• [Instructions for the task]: Go through the entries below and count the lines holding the word "styles". Reply with only the number, please.

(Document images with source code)
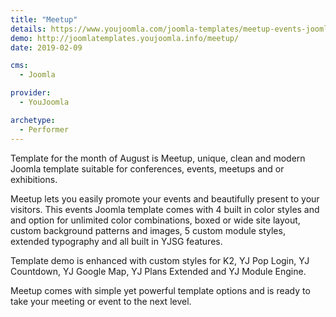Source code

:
 ```yaml
---
title: "Meetup"
details: https://www.youjoomla.com/joomla-templates/meetup-events-joomla-template.html
demo: http://joomlatemplates.youjoomla.info/meetup/
date: 2019-02-09

cms: 
  - Joomla

provider:
  - YouJoomla

archetype:
  - Performer
--- 
```


Template for the month of August is Meetup, unique, clean and modern Joomla template suitable for conferences, events, meetups and or exhibitions.

Meetup lets you easily promote your events and beautifully present to your visitors. This events Joomla template comes with 4 built in color styles and and option for unlimited color combinations, boxed or wide site layout, custom background patterns and images, 5 custom module styles, extended typography and all built in YJSG features.

Template demo is enhanced with custom styles for K2, YJ Pop Login, YJ Countdown, YJ Google Map, YJ Plans Extended and YJ Module Engine.

Meetup comes with simple yet powerful template options and is ready to take your meeting or event to the next level.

• [Solution to the problem]: 2